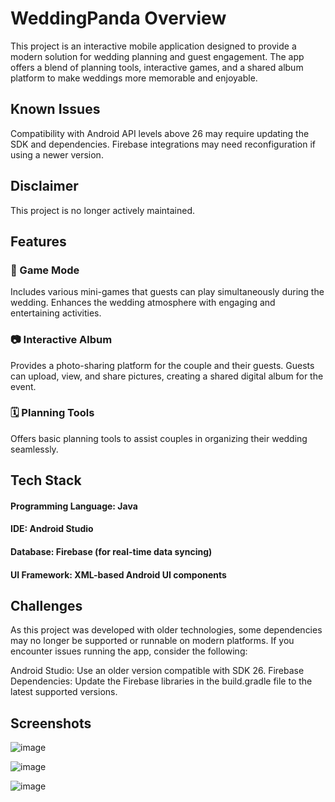 # WeddingPanda Overview
This project is an interactive mobile application designed to provide a modern solution for wedding planning and guest engagement. The app offers a blend of planning tools, interactive games, and a shared album platform to make weddings more memorable and enjoyable.

## Known Issues

Compatibility with Android API levels above 26 may require updating the SDK and dependencies.
Firebase integrations may need reconfiguration if using a newer version.

## Disclaimer
This project is no longer actively maintained.
## Features
### 🎉 Game Mode
Includes various mini-games that guests can play simultaneously during the wedding.
Enhances the wedding atmosphere with engaging and entertaining activities.

### 📷 Interactive Album
Provides a photo-sharing platform for the couple and their guests.
Guests can upload, view, and share pictures, creating a shared digital album for the event.

### 🗓️ Planning Tools
Offers basic planning tools to assist couples in organizing their wedding seamlessly.

## Tech Stack
#### Programming Language: Java
#### IDE: Android Studio
#### Database: Firebase (for real-time data syncing)
#### UI Framework: XML-based Android UI components

## Challenges
As this project was developed with older technologies, some dependencies may no longer be supported or runnable on modern platforms. If you encounter issues running the app, consider the following:

Android Studio: Use an older version compatible with SDK 26.
Firebase Dependencies: Update the Firebase libraries in the build.gradle file to the latest supported versions.

## Screenshots

![image](https://github.com/user-attachments/assets/f85bb557-033b-4b2d-b971-892e072c5707)

![image](https://github.com/user-attachments/assets/c7380377-19dc-4d25-829e-259e156c2fb3)

![image](https://github.com/user-attachments/assets/54c59850-7253-4f17-a540-dc7f80c269ad)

▬▬▬

● WHAT TO DO
Note every line of the records that holds the word "their", and copy it.

● REPLY TO THE TASK
Provides a photo-sharing platform for the couple and their guests.
Offers basic planning tools to assist couples in organizing their wedding seamlessly.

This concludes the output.